Su preparación no ha sido ligera. Comenzó en junio a prepararse en una academia y, a partir de septiembre, se entregó casi por completo al MIR: "Estudiaba 10 horas diarias. A partir de septiembre, ya estaba mentalmente cansado y se hace eterno. Entonces te planteas estudiar menos porque piensas que igualmente no te va a dar la nota".

Pero no fue su caso.
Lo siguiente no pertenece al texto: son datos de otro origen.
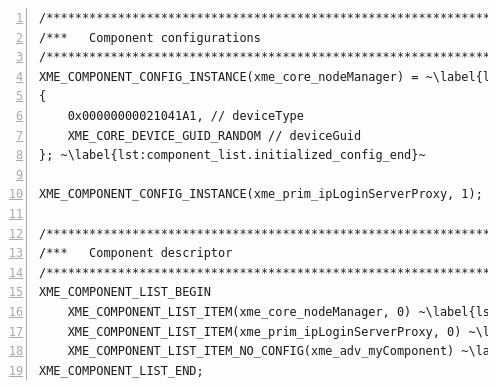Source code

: \begin{lstlisting}[numbers=left,float=htpb,label=lst:component_list,caption=Sample component list with component configurations.]
/*****************************************************************************/
/***   Component configurations                                            ***/
/*****************************************************************************/
XME_COMPONENT_CONFIG_INSTANCE(xme_core_nodeManager) = ~\label{lst:component_list.initialized_config_begin}~
{
	0x00000000021041A1, // deviceType
	XME_CORE_DEVICE_GUID_RANDOM // deviceGuid
}; ~\label{lst:component_list.initialized_config_end}~

XME_COMPONENT_CONFIG_INSTANCE(xme_prim_ipLoginServerProxy, 1); ~\label{lst:component_list.uninitialized_config}~

/*****************************************************************************/
/***   Component descriptor                                                ***/
/*****************************************************************************/
XME_COMPONENT_LIST_BEGIN
	XME_COMPONENT_LIST_ITEM(xme_core_nodeManager, 0) ~\label{lst:component_list.stateful_1}~
	XME_COMPONENT_LIST_ITEM(xme_prim_ipLoginServerProxy, 0) ~\label{lst:component_list.stateful_2}~
	XME_COMPONENT_LIST_ITEM_NO_CONFIG(xme_adv_myComponent) ~\label{lst:component_list.stateless}~
XME_COMPONENT_LIST_END;
\end{lstlisting}

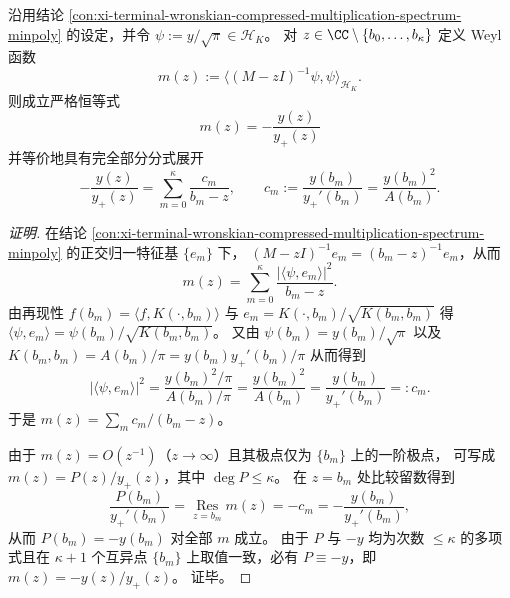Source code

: \begin{conclusion}[Weyl 函数的完全闭式：\texorpdfstring{$m(z)=-y/y_{+}$}{m(z)=-y/y+}]\label{con:xi-terminal-wronskian-weyl-function-closed-form}
沿用结论 \ref{con:xi-terminal-wronskian-compressed-multiplication-spectrum-minpoly} 的设定，并令
\(
\psi:=y/\sqrt{\pi}\in\mathcal{H}_K
\)。
对 \(z\in\CC\setminus\{b_0,\dots,b_\kappa\}\) 定义 Weyl 函数
\[
m(z):=\langle (M-zI)^{-1}\psi,\psi\rangle_{\mathcal{H}_K}.
\]
则成立严格恒等式
\[
\boxed{\;m(z)=-\frac{y(z)}{y_{+}(z)}\;}
\]
并等价地具有完全部分分式展开
\[
-\frac{y(z)}{y_{+}(z)}=\sum_{m=0}^{\kappa}\frac{c_m}{b_m-z},
\qquad
c_m:=\frac{y(b_m)}{y_{+}'(b_m)}=\frac{y(b_m)^2}{A(b_m)}.
\]
\end{conclusion}
\begin{proof}[证明]
在结论 \ref{con:xi-terminal-wronskian-compressed-multiplication-spectrum-minpoly} 的正交归一特征基 \(\{e_m\}\) 下，
\((M-zI)^{-1}e_m=(b_m-z)^{-1}e_m\)，从而
\[
m(z)=\sum_{m=0}^{\kappa}\frac{|\langle \psi,e_m\rangle|^2}{b_m-z}.
\]
由再现性 \(f(b_m)=\langle f,K(\cdot,b_m)\rangle\) 与 \(e_m=K(\cdot,b_m)/\sqrt{K(b_m,b_m)}\) 得
\(
\langle \psi,e_m\rangle=\psi(b_m)/\sqrt{K(b_m,b_m)}
\)。
又由 \(\psi(b_m)=y(b_m)/\sqrt{\pi}\) 以及
\(
K(b_m,b_m)=A(b_m)/\pi=y(b_m)y_{+}'(b_m)/\pi
\)
从而得到
\[
|\langle \psi,e_m\rangle|^2
=\frac{y(b_m)^2/\pi}{A(b_m)/\pi}
=\frac{y(b_m)^2}{A(b_m)}
=\frac{y(b_m)}{y_{+}'(b_m)}
=:c_m.
\]
于是 \(m(z)=\sum_m c_m/(b_m-z)\)。

由于 \(m(z)=O(z^{-1})\)（\(z\to\infty\)）且其极点仅为 \(\{b_m\}\) 上的一阶极点，
可写成 \(m(z)=P(z)/y_{+}(z)\)，其中 \(\deg P\le \kappa\)。
在 \(z=b_m\) 处比较留数得到
\[
\frac{P(b_m)}{y_{+}'(b_m)}=\operatorname*{Res}_{z=b_m}m(z)=-c_m=-\frac{y(b_m)}{y_{+}'(b_m)},
\]
从而 \(P(b_m)=-y(b_m)\) 对全部 \(m\) 成立。
由于 \(P\) 与 \(-y\) 均为次数 \(\le\kappa\) 的多项式且在 \(\kappa+1\) 个互异点 \(\{b_m\}\) 上取值一致，必有 \(P\equiv -y\)，即 \(m(z)=-y(z)/y_{+}(z)\)。
证毕。
\end{proof}

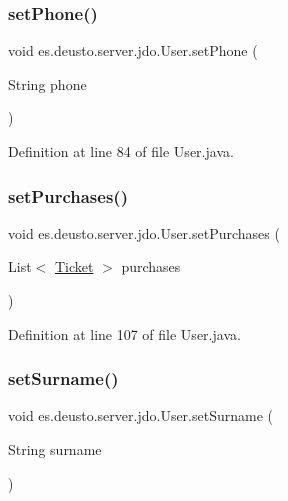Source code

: \mbox{\label{classes_1_1deusto_1_1server_1_1jdo_1_1_user_a2c330811de99729fb430ffe41be0540a}} 
\subsubsection{\texorpdfstring{setPhone()}{setPhone()}}
{\footnotesize\ttfamily void es.\+deusto.\+server.\+jdo.\+User.\+set\+Phone (\begin{DoxyParamCaption}\item[{String}]{phone }\end{DoxyParamCaption})}



Definition at line 84 of file User.\+java.

\mbox{\label{classes_1_1deusto_1_1server_1_1jdo_1_1_user_a37a375d73be22f96c8fdb5bb69239cfa}} 
\subsubsection{\texorpdfstring{setPurchases()}{setPurchases()}}
{\footnotesize\ttfamily void es.\+deusto.\+server.\+jdo.\+User.\+set\+Purchases (\begin{DoxyParamCaption}\item[{List$<$ \mbox{\hyperlink{classes_1_1deusto_1_1server_1_1jdo_1_1_ticket}{Ticket}} $>$}]{purchases }\end{DoxyParamCaption})}



Definition at line 107 of file User.\+java.

\mbox{\label{classes_1_1deusto_1_1server_1_1jdo_1_1_user_ae429a21d0538859e2300e94ef0a9257a}} 
\subsubsection{\texorpdfstring{setSurname()}{setSurname()}}
{\footnotesize\ttfamily void es.\+deusto.\+server.\+jdo.\+User.\+set\+Surname (\begin{DoxyParamCaption}\item[{String}]{surname }\end{DoxyParamCaption})}



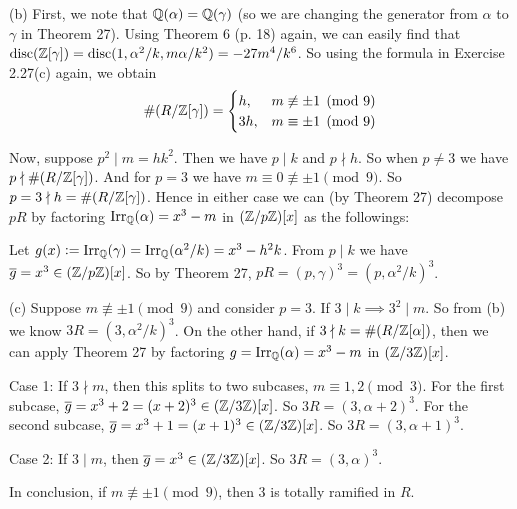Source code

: \documentclass[../Marcus.tex]{subfiles}
\begin{document}
(b) First, we note that $\mathbb{Q}(\alpha) = \mathbb{Q}(\gamma)$ (so we are changing the generator from $\alpha$ to $\gamma$ in Theorem 27). Using Theorem 6 (p. 18) again, we can easily find that $\operatorname{disc}(\mathbb{Z}[\gamma])=\operatorname{disc}(1,\alpha^2/k,m\alpha/k^2)=-27m^4/k^6$. So using the formula in Exercise 2.27(c) again, we obtain 
$$
\#(R/\mathbb{Z}[\gamma]) =
\begin{cases}
h, & m\not\equiv \pm1 \pmod{9} \\
3h, & m\equiv \pm1 \pmod{9}
\end{cases}
$$

Now, suppose $p^2\mid m=hk^2$. Then we have $p\mid k$ and $p\nmid h$. So when $p\neq 3$ we have $p\nmid \#(R/\mathbb{Z}[\gamma])$. And for $p=3$ we have $m\equiv 0\not\equiv \pm 1\pmod{9}$. So $p=3\nmid h = \#(R/\mathbb{Z}[\gamma])$. Hence in either case we can (by Theorem 27) decompose $pR$ by factoring $\operatorname{Irr}_{\mathbb{Q}}(\alpha)=x^3-m$ in $(\mathbb{Z}/p\mathbb{Z})[x]$ as the followings:

Let $g(x):=\operatorname{Irr}_{\mathbb{Q}}(\gamma)=\operatorname{Irr}_{\mathbb{Q}}(\alpha^2/k)=x^3-h^2k$. From $p\mid k$ we have $\overline{g}=x^3\in(\mathbb{Z}/p\mathbb{Z})[x]$. So by Theorem 27, $pR=(p,\gamma)^3=(p,\alpha^2/k)^3$.

(c) Suppose $m\not\equiv \pm1\pmod{9}$ and consider $p=3$. If $3 \mid k \implies 3^2 \mid m$. So from (b) we know $3R=(3,\alpha^2/k)^3$. On the other hand, if $3\nmid k = \#(R/\mathbb{Z}[\alpha])$, then we can apply Theorem 27 by factoring $g=\operatorname{Irr}_{\mathbb{Q}}(\alpha)=x^3-m$ in $(\mathbb{Z}/3\mathbb{Z})[x]$.

Case 1: If $3\nmid m$, then this splits to two subcases, $m\equiv 1,2\pmod{3}$. For the first subcase, $\overline{g}=x^3+2=(x+2)^3\in(\mathbb{Z}/3\mathbb{Z})[x]$. So $3R=(3,\alpha+2)^3$. For the second subcase, $\overline{g}=x^3+1=(x+1)^3\in(\mathbb{Z}/3\mathbb{Z})[x]$. So $3R=(3,\alpha+1)^3$.

Case 2: If $3\mid m$, then $\overline{g}=x^3\in(\mathbb{Z}/3\mathbb{Z})[x]$. So $3R=(3,\alpha)^3$.

In conclusion, if $m\not\equiv \pm1\pmod{9}$, then $3$ is totally ramified in $R$.
\end{document}
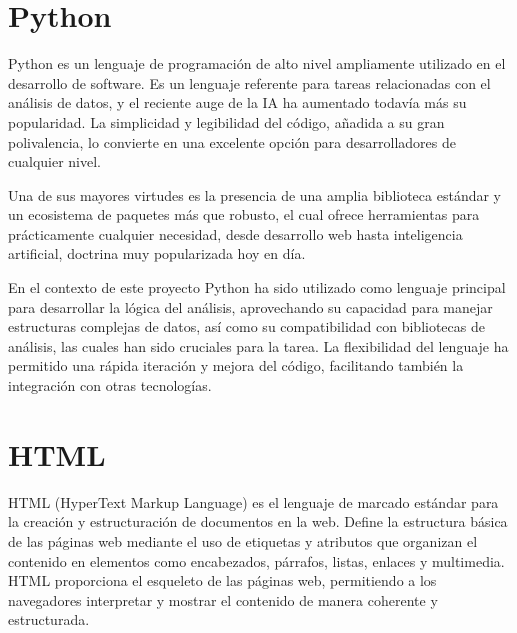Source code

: \documentclass[a4paper, 12pt]{book}
\begin{document}


\section{Python}
Python es un lenguaje de programación de alto nivel ampliamente utilizado en el desarrollo de software. Es un lenguaje referente para tareas relacionadas con el análisis de datos, y el reciente auge de la IA ha aumentado todavía más su popularidad. La simplicidad y legibilidad del código, añadida a su gran polivalencia, lo convierte en una excelente opción para desarrolladores de cualquier nivel.

Una de sus mayores virtudes es la presencia de una amplia biblioteca estándar y un ecosistema de paquetes más que robusto, el cual ofrece herramientas para prácticamente cualquier necesidad, desde desarrollo web hasta inteligencia artificial, doctrina muy popularizada hoy en día.

En el contexto de este proyecto Python ha sido utilizado como lenguaje principal para desarrollar la lógica del análisis, aprovechando su capacidad para manejar estructuras complejas de datos, así como su compatibilidad con bibliotecas de análisis, las cuales han sido cruciales para la tarea. La flexibilidad del lenguaje ha permitido una rápida iteración y mejora del código, facilitando también la integración con otras tecnologías.

\section{HTML}
HTML (HyperText Markup Language) \cite{duckett_html_css} es el lenguaje de marcado estándar para la creación y estructuración de documentos en la web. Define la estructura básica de las páginas web mediante el uso de etiquetas y atributos que organizan el contenido en elementos como encabezados, párrafos, listas, enlaces y multimedia. HTML proporciona el esqueleto de las páginas web, permitiendo a los navegadores interpretar y mostrar el contenido de manera coherente y estructurada.
\end{document}
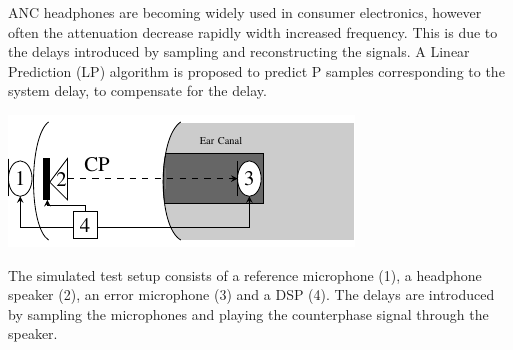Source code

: \large
ANC headphones are becoming widely used in consumer electronics, however often the attenuation decrease rapidly width increased frequency. This is due to the delays introduced by sampling and reconstructing the signals.
A Linear Prediction (LP) algorithm is proposed to predict P samples corresponding to the system delay, to compensate for the delay.   
\begin{centering}
	\includegraphics[width=\textwidth]{figures/BasicOverviewZoomed.pdf}
\end{centering}
The simulated test setup consists of a reference microphone (1), a headphone speaker (2), an error microphone (3) and a DSP (4). The delays are introduced by sampling the microphones and playing the counterphase signal through the speaker.\\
Godoy decidió "apretar", aunque había días que tenía que parar porque "no podía más". Ahora, tras revisar la plantilla de respuestas, es cuando vienen las dudas: "¿Tenía que haber estudiado más o tenía que haber descansado la mente?". De momento, ahora piensa estudiar "un par de horas más". Aún así, sabe que este cambio de hábito no es garante de éxito en la próxima convocatoria.

Los nervios como "enemigo"


En su caso, los nervios remaron en su contra. "Desde ya bachillerato y en los exámenes de la carrera ya me ponía bastante nervioso, incluso en un parcial donde tampoco te jugabas mucho", cuenta. Así que en el MIR ha sido mucho peor: "Estás bajo presión y tienes 15 minutos por pregunta".

"Dudas entre tantas que, al final, por estadística algunas vas a fallar", dice, aunque reconoce que este año el examen no ha sido tan difícil como el del año pasado, "que fue un escándalo". Aún así, Godoy describe un MIR "exigente, con pocas preguntas de casos clínicos y muchas imágenes poco claras". "Al final se convirtió un examen de preguntas cerradas: o te las sabías o no". 

Para el próximo año, confía en que la experiencia le dará ventaja: "Ya he pasado por aquí, ya me he sentado en esta silla, ya sé los nervios que voy a tener el día anterior, entonces creo que lo manejaré un poco mejor".